#### Data records:
# # # # #

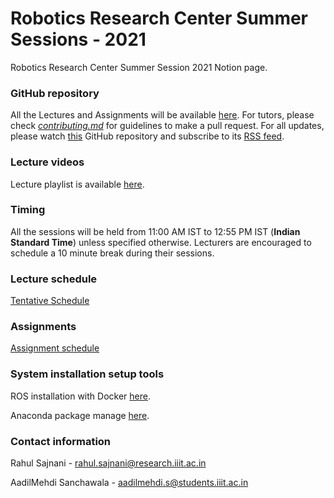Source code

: # Robotics Research Center Summer Sessions - 2021

Robotics Research Center Summer Session 2021 Notion page. 

### GitHub repository

All the Lectures and Assignments will be available [here](https://github.com/RoboticsIIITH/summer-sessions-2021). For tutors, please check [*contributing.md*](https://github.com/RoboticsIIITH/summer-sessions-2021/blob/main/CONTRIBUTING.md) for guidelines to make a pull request. For all updates, please watch [this](https://github.com/RoboticsIIITH/summer-sessions-2021) GitHub repository and subscribe to its [RSS feed](https://github.com/RoboticsIIITH/summer-sessions-2021/commits/main.atom).

### Lecture videos

Lecture playlist is available [here](https://youtube.com/playlist?list=PLoy_JcjmT4hxDJ5QgHQ-qhJAv0vmHIwXK).

### Timing

All the sessions will be held from 11:00 AM IST to 12:55 PM IST (**Indian Standard Time**) unless specified otherwise. Lecturers are encouraged to schedule a 10 minute break during their sessions.

### Lecture schedule

[Tentative Schedule](https://www.notion.so/eebb83b3b4be4fecb52db797dba6b30c)

### Assignments

[Assignment schedule](https://www.notion.so/959c6d139b8a42abb54bea6e7442b3f1)

### System installation setup tools

ROS installation with Docker [here](https://www.notion.so/ROS-With-Docker-8d4973cc061148fdb7cc6f3c87529f25).

Anaconda package manage [here](https://docs.conda.io/projects/conda/en/latest/user-guide/install/linux.html).

### Contact information

Rahul Sajnani - rahul.sajnani@research.iiit.ac.in

AadilMehdi Sanchawala - aadilmehdi.s@students.iiit.ac.in

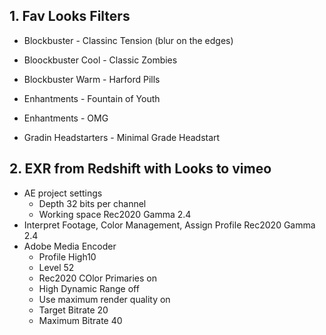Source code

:## 1. Fav Looks Filters
- Blockbuster - Classinc Tension (blur on the edges) 
- Bloockbuster Cool - Classic Zombies 
- Blockbuster Warm - Harford Pills

- Enhantments - Fountain of Youth
- Enhantments - OMG
- Gradin Headstarters - Minimal Grade Headstart
## 2. EXR from Redshift with Looks to vimeo
- AE project settings 
  - Depth 32 bits per channel 
  - Working space Rec2020 Gamma 2.4
- Interpret Footage, Color Management, Assign Profile Rec2020 Gamma 2.4
- Adobe Media Encoder
  - Profile High10
  - Level 52
  - Rec2020 COlor Primaries on
  - High Dynamic Range off
  - Use maximum render quality on
  - Target Bitrate 20
  - Maximum Bitrate 40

# # # # #

Examine each line of the listing for the word "available" and state only how many lines contain it.

2